Uno de los atributos del genio es caer en el olvido. El olvido causado por la incomprensión del presente, que es también el olvido del que acaba rescatándolo la posteridad. El olvido provisional, sin drama, al que descendieron personajes que hoy forman parte del Olimpo, desde Velázquez hasta Lautréamont, desde Borromini hasta Tesla, y al que bajaron también los dos arquitectos borrosos a los que dos libros recientes ayudarán a perfilar con más precisión: Rafael Guastavino y Antoni Gaudí.
Aunque a su muerte en 1908 los periódicos estadounidenses lo calificaran de ‘arquitecto de Nueva York’, Rafael Guastavino pasó pronto al limbo de la arquitectura, y los nuevos tiempos de la modernidad amnésica lo retuvieron en él. No fue hasta la década de 1980, con la nueva sensibilidad patrimonial, que el personaje volvió a valorarse como lo que siempre fue: el testimonio genial de la tradición inventiva del denostado siglo XIX. Consecuencia de esta resurrección fueron las monografías que dieron cuenta de su imaginación constructiva y olfato empresarial, y recopilaron los datos claves de su biografía. Con todo, Guastavino no consiguió calar en el imaginario colectivo: siguió siendo un nombre famoso al que resultaba muy difícil ponerle cara.
Es probable que A prueba de fuego, la novela que Javier Moro ha dedicado a la familia Guastavino, contribuya a darle carne y huesos a esa sombra historiográfica que en parte sigue siendo el arquitecto nacido en Valencia en 1845. No sólo por la eficacia de la escritura de Moro, sino sobre todo por el trabajo de investigación que ha permitido desenterrar las cartas personales del artífice y construir con ellas un relato donde la exposición atinada de los hechos se enriquece con la revelación de las peripecias íntimas.

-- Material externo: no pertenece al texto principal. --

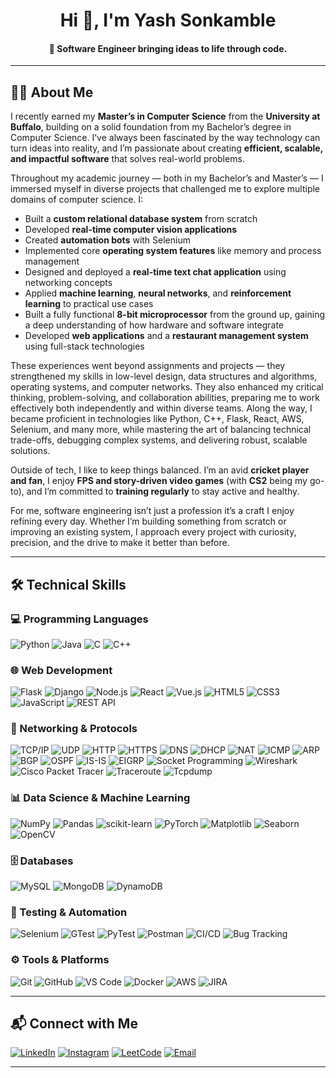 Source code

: <h1 align="center">Hi 👋, I'm Yash Sonkamble</h1>
<h4 align="center">🚀 Software Engineer bringing ideas to life through code.</h4>

---

## 🧑‍💻 About Me  

I recently earned my **Master’s in Computer Science** from the **University at Buffalo**, building on a solid foundation from my Bachelor’s degree in Computer Science. I’ve always been fascinated by the way technology can turn ideas into reality, and I’m passionate about creating **efficient, scalable, and impactful software** that solves real-world problems.  

Throughout my academic journey — both in my Bachelor’s and Master’s — I immersed myself in diverse projects that challenged me to explore multiple domains of computer science. I:  

- Built a **custom relational database system** from scratch  
- Developed **real-time computer vision applications**  
- Created **automation bots** with Selenium  
- Implemented core **operating system features** like memory and process management  
- Designed and deployed a **real-time text chat application** using networking concepts  
- Applied **machine learning**, **neural networks**, and **reinforcement learning** to practical use cases  
- Built a fully functional **8-bit microprocessor** from the ground up, gaining a deep understanding of how hardware and software integrate  
- Developed **web applications** and a **restaurant management system** using full-stack technologies  

These experiences went beyond assignments and projects — they strengthened my skills in low-level design, data structures and algorithms, operating systems, and computer networks. They also enhanced my critical thinking, problem-solving, and collaboration abilities, preparing me to work effectively both independently and within diverse teams. Along the way, I became proficient in technologies like Python, C++, Flask, React, AWS, Selenium, and many more, while mastering the art of balancing technical trade-offs, debugging complex systems, and delivering robust, scalable solutions.

Outside of tech, I like to keep things balanced. I’m an avid **cricket player and fan**, I enjoy **FPS and story-driven video games** (with **CS2** being my go-to), and I’m committed to **training regularly** to stay active and healthy.  

For me, software engineering isn’t just a profession it’s a craft I enjoy refining every day. Whether I’m building something from scratch or improving an existing system, I approach every project with curiosity, precision, and the drive to make it better than before.  

---

## 🛠 Technical Skills

### 💻 Programming Languages  
![Python](https://img.shields.io/badge/-Python-3776AB?style=flat&logo=python&logoColor=white)
![Java](https://img.shields.io/badge/-Java-007396?style=flat&logo=java&logoColor=white)
![C](https://img.shields.io/badge/-C-00599C?style=flat&logo=c&logoColor=white)
![C++](https://img.shields.io/badge/-C++-00599C?style=flat&logo=c%2B%2B&logoColor=white)

### 🌐 Web Development  
![Flask](https://img.shields.io/badge/-Flask-000000?style=flat&logo=flask&logoColor=white)
![Django](https://img.shields.io/badge/-Django-092E20?style=flat&logo=django&logoColor=white)
![Node.js](https://img.shields.io/badge/-Node.js-339933?style=flat&logo=node.js&logoColor=white)
![React](https://img.shields.io/badge/-React-61DAFB?style=flat&logo=react&logoColor=black)
![Vue.js](https://img.shields.io/badge/-Vue.js-4FC08D?style=flat&logo=vue.js&logoColor=white)
![HTML5](https://img.shields.io/badge/-HTML5-E34F26?style=flat&logo=html5&logoColor=white)
![CSS3](https://img.shields.io/badge/-CSS3-1572B6?style=flat&logo=css3&logoColor=white)
![JavaScript](https://img.shields.io/badge/-JavaScript-F7DF1E?style=flat&logo=javascript&logoColor=black)
![REST API](https://img.shields.io/badge/-REST%20API-02569B?style=flat)

### 📡 Networking & Protocols  
![TCP/IP](https://img.shields.io/badge/-TCP%2FIP-007ACC?style=flat&logo=internet-protocol&logoColor=white) 
![UDP](https://img.shields.io/badge/-UDP-0052CC?style=flat&logo=internet-protocol&logoColor=white) 
![HTTP](https://img.shields.io/badge/-HTTP-F57242?style=flat&logo=http&logoColor=white) 
![HTTPS](https://img.shields.io/badge/-HTTPS-4CAF50?style=flat&logo=https&logoColor=white) 
![DNS](https://img.shields.io/badge/-DNS-2196F3?style=flat) 
![DHCP](https://img.shields.io/badge/-DHCP-009688?style=flat) 
![NAT](https://img.shields.io/badge/-NAT-3F51B5?style=flat) 
![ICMP](https://img.shields.io/badge/-ICMP-673AB7?style=flat) 
![ARP](https://img.shields.io/badge/-ARP-FF5722?style=flat) 
![BGP](https://img.shields.io/badge/-BGP-3F51B5?style=flat) 
![OSPF](https://img.shields.io/badge/-OSPF-2196F3?style=flat) 
![IS-IS](https://img.shields.io/badge/-IS--IS-9C27B0?style=flat) 
![EIGRP](https://img.shields.io/badge/-EIGRP-673AB7?style=flat) 
![Socket Programming](https://img.shields.io/badge/-Socket_Programming-FF9800?style=flat) 
![Wireshark](https://img.shields.io/badge/-Wireshark-007ACC?style=flat&logo=wireshark&logoColor=white) 
![Cisco Packet Tracer](https://img.shields.io/badge/-Cisco_Packet_Tracer-00A8E8?style=flat&logo=cisco&logoColor=white) 
![Traceroute](https://img.shields.io/badge/-Traceroute-795548?style=flat) 
![Tcpdump](https://img.shields.io/badge/-Tcpdump-FF5722?style=flat)

### 📊 Data Science & Machine Learning  
![NumPy](https://img.shields.io/badge/-NumPy-013243?style=flat&logo=numpy&logoColor=white)
![Pandas](https://img.shields.io/badge/-Pandas-150458?style=flat&logo=pandas&logoColor=white)
![scikit-learn](https://img.shields.io/badge/-scikit--learn-F7931E?style=flat&logo=scikit-learn&logoColor=white)
![PyTorch](https://img.shields.io/badge/-PyTorch-EE4C2C?style=flat&logo=pytorch&logoColor=white)
![Matplotlib](https://img.shields.io/badge/-Matplotlib-11557C?style=flat)
![Seaborn](https://img.shields.io/badge/-Seaborn-5A9?style=flat)
![OpenCV](https://img.shields.io/badge/-OpenCV-5C3EE8?style=flat&logo=opencv&logoColor=white)

### 🗄 Databases  
![MySQL](https://img.shields.io/badge/-MySQL-4479A1?style=flat&logo=mysql&logoColor=white)
![MongoDB](https://img.shields.io/badge/-MongoDB-47A248?style=flat&logo=mongodb&logoColor=white)
![DynamoDB](https://img.shields.io/badge/-DynamoDB-4053D6?style=flat&logo=amazon-dynamodb&logoColor=white)

### 🧪 Testing & Automation  
![Selenium](https://img.shields.io/badge/-Selenium-43B02A?style=flat&logo=selenium&logoColor=white)
![GTest](https://img.shields.io/badge/-GTest-007396?style=flat)
![PyTest](https://img.shields.io/badge/-PyTest-0A9EDC?style=flat)
![Postman](https://img.shields.io/badge/-Postman-FF6C37?style=flat&logo=postman&logoColor=white)
![CI/CD](https://img.shields.io/badge/-CI%2FCD-4CAF50?style=flat) 
![Bug Tracking](https://img.shields.io/badge/-Bug_Tracking-FF5722?style=flat)

### ⚙ Tools & Platforms  
![Git](https://img.shields.io/badge/-Git-F05032?style=flat&logo=git&logoColor=white)
![GitHub](https://img.shields.io/badge/-GitHub-181717?style=flat&logo=github&logoColor=white)
![VS Code](https://img.shields.io/badge/-VS%20Code-007ACC?style=flat&logo=visual-studio-code&logoColor=white)
![Docker](https://img.shields.io/badge/-Docker-2496ED?style=flat&logo=docker&logoColor=white)
![AWS](https://img.shields.io/badge/-AWS-232F3E?style=flat&logo=amazon-aws&logoColor=white)
![JIRA](https://img.shields.io/badge/-JIRA-0052CC?style=flat&logo=jira&logoColor=white)

---

## 📬 Connect with Me  
[![LinkedIn](https://img.shields.io/badge/-LinkedIn-0A66C2?style=flat&logo=linkedin&logoColor=white)](https://www.linkedin.com/in/yash-sonkamble/)
[![Instagram](https://img.shields.io/badge/-Instagram-E4405F?style=flat&logo=instagram&logoColor=white)](https://www.instagram.com/_mrkira_/)
[![LeetCode](https://img.shields.io/badge/-LeetCode-FFA116?style=flat&logo=leetcode&logoColor=black)](https://leetcode.com/u/yashsonkamble/)
[![Email](https://img.shields.io/badge/-Email-D14836?style=flat&logo=gmail&logoColor=white)](mailto:yash.sonkamble2000@gmail.com)

---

Moro describe bien el periodo de formación de un Guastavino talentoso y precoz —aunque nunca incomprendido—, y retrata los indiscriminados escarceos amorosos —hijos ilegítimos de por medio— que le llevaron a un callejón sin salida personal y profesional: el mismo que le hizo embarcarse hacia los Estados Unidos con 39 años y sin saber apenas inglés.
En el efervescente país de las oportunidades, Guastavino encontró un campo abonado para desarrollar su inventiva. Lo hizo extrapolando la construcción con bóveda tabicada típica del Levante español —el ‘Guastavino System’ que patentó en 1885— a los tipos exigidos por la modernidad americana: puentes, estaciones, iglesias. El fruto fueron los más de trescientos edificios en Nueva York que Gustavino levantó primero solo y después junto a su hijo homónimo y en cierto sentido rival, entre ellos la mítica Penn Station —donde colaboró con sus amigos McKim, Mead y White—, el Great Hall de la isla de Ellis o el metro de Manhattan.

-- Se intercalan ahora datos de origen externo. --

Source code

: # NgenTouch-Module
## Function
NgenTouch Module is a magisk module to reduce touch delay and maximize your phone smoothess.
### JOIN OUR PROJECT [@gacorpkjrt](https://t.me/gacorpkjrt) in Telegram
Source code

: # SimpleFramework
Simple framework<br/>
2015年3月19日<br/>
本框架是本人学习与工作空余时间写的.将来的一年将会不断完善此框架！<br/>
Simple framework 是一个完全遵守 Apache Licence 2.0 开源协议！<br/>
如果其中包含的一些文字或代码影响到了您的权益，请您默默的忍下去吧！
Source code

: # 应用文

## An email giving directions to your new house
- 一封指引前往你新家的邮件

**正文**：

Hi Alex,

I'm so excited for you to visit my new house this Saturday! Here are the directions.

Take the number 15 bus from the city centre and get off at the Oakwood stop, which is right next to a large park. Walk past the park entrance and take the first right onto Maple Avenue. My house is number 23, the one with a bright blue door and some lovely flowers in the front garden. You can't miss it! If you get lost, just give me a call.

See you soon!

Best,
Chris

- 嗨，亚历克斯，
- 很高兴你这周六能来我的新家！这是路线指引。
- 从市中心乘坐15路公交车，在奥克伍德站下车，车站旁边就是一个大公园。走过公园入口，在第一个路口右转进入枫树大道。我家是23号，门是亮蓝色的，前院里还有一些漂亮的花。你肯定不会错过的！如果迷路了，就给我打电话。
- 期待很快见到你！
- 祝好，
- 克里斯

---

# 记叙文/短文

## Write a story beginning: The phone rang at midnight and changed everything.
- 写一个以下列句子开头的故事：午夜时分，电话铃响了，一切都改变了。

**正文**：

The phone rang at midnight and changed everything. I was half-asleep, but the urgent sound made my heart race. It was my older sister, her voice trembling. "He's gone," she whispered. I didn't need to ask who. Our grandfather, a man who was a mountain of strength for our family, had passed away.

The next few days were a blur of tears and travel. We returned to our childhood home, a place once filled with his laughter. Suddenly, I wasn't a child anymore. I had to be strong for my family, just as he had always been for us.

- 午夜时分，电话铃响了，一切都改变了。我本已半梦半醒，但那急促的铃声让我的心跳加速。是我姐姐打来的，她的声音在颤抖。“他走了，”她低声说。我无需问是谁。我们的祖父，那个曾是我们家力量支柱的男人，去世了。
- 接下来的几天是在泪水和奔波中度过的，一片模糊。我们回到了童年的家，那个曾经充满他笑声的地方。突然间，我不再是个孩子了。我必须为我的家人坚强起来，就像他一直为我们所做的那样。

Las virtudes del sistema Guastavino eran la eficacia estructural, la adaptabilidad tipológica y la resistencia al fuego, y su inventor supo sacar partido de ellas, convenciendo antes a los técnicos reticentes mediante pruebas espectaculares, como aquella que da título al libro, en la que un tramo de bóveda sometida a una carga de doscientos kilos por pie cuadrado se hizo arder hasta los mil grados durante cuatro horas, sin que se resintiese.
Aunque sirva también para perfilar a un personaje tan célebre como en realidad poco conocido, Yo, Gaudí, es un libro muy distinto al anterior. Su autor, el director de orquesta Xavier Güell —tataranieto del mecenas de Gaudí—, continúa en él la vía introspectiva de obras anteriores como La música de la memoria, para dar voz a un Gaudí que escribe en primera persona sobre sus anhelos y decepciones. El resultado es una semblanza muy bien construida merced a un lenguaje exquisito aunque por fuerza un tanto impostado que evoca aspectos desconocidos de la vida del maestro y sirve a la postre para iluminar al hombre real que se sigue ocultando tras el glorioso pero arcano nombre de ‘Gaudí’.